• Exercise instructions
Only the number is wanted: how many lines below contain "frozen"?
====
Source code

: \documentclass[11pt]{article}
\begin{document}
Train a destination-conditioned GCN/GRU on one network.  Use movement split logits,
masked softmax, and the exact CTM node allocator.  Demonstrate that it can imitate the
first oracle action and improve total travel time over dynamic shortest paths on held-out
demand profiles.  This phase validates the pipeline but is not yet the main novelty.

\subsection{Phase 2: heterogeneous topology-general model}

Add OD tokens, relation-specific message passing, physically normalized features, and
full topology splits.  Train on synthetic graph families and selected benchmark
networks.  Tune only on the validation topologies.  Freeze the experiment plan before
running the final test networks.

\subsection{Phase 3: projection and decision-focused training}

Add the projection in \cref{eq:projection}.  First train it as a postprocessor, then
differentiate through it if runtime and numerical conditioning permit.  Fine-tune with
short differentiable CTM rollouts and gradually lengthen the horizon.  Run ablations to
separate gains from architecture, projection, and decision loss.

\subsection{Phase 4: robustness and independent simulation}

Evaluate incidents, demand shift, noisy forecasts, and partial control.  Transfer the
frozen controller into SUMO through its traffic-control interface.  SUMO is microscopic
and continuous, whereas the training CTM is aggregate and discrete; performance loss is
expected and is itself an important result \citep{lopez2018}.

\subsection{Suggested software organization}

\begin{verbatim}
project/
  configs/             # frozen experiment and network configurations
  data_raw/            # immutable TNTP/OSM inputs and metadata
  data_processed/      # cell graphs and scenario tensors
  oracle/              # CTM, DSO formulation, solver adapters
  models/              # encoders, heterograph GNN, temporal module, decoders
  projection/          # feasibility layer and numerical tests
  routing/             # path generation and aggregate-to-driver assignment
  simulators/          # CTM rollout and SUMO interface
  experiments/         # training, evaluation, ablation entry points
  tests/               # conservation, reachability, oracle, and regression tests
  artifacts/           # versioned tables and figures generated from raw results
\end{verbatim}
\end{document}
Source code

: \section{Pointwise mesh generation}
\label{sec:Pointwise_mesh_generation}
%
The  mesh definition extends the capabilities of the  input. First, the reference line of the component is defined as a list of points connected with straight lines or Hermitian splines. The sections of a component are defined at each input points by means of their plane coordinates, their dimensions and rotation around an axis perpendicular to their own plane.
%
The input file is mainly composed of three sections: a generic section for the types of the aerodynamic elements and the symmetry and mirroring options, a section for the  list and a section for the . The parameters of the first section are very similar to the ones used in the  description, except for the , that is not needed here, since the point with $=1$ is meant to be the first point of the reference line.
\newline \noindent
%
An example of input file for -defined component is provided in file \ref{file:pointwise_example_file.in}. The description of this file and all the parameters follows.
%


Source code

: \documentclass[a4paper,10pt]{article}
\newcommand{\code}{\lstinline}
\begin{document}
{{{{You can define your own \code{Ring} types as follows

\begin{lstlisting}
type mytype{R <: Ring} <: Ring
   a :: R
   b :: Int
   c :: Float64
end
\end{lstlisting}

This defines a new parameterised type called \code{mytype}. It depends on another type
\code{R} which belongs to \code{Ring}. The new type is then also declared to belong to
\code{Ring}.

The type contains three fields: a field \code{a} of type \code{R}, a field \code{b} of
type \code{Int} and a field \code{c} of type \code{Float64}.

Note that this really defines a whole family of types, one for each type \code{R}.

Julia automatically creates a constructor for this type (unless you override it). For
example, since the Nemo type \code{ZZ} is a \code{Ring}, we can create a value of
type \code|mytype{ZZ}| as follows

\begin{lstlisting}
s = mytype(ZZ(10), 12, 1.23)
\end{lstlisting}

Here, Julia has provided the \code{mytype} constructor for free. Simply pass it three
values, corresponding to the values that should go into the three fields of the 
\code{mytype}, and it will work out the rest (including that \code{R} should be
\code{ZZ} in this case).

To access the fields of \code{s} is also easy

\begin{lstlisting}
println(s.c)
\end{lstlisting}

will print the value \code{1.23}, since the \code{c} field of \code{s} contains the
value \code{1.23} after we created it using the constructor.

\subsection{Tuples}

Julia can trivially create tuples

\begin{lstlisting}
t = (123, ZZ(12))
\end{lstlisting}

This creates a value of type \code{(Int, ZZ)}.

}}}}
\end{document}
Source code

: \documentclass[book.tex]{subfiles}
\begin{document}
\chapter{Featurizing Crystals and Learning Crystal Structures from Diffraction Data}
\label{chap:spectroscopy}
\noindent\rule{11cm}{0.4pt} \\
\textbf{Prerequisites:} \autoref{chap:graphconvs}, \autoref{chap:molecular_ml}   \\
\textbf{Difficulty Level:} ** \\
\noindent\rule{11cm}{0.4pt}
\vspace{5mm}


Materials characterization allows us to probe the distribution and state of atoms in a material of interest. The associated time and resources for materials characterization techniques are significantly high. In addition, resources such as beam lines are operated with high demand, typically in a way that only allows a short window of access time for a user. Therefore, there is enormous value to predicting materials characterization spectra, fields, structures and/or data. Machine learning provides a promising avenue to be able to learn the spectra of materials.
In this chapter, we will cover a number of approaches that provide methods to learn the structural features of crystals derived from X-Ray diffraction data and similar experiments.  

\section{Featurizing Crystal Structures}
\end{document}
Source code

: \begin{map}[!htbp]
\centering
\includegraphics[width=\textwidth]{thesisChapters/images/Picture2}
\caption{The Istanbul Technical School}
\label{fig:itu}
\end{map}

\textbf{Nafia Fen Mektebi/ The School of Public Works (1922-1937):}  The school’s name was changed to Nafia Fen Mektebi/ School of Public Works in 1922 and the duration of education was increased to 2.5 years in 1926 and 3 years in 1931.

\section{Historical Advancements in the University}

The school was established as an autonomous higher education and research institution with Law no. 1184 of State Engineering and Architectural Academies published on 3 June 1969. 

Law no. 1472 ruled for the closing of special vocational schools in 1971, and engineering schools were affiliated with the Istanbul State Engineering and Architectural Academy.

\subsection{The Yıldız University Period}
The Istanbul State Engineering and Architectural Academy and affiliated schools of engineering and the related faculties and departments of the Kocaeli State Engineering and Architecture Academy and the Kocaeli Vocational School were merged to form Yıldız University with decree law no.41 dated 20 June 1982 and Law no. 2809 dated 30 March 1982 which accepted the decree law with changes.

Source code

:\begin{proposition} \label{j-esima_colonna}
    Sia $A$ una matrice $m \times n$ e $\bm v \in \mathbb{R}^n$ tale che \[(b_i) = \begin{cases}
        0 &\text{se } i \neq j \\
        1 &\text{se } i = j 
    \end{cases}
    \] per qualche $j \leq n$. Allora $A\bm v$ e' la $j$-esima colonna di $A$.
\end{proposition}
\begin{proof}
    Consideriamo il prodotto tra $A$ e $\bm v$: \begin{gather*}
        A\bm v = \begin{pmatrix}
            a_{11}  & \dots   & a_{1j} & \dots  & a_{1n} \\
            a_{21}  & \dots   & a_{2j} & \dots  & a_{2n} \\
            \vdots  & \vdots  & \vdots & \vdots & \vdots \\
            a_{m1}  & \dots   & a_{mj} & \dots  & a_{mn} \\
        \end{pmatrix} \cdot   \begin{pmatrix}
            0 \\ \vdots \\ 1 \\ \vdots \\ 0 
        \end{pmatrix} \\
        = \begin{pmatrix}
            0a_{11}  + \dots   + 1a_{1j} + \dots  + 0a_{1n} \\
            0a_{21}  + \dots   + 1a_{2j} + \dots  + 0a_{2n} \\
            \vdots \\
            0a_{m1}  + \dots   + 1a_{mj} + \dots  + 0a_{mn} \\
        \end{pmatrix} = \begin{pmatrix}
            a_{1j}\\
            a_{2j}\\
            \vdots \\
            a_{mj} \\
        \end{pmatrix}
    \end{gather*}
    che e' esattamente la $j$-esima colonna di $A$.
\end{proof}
====
• Your solution
2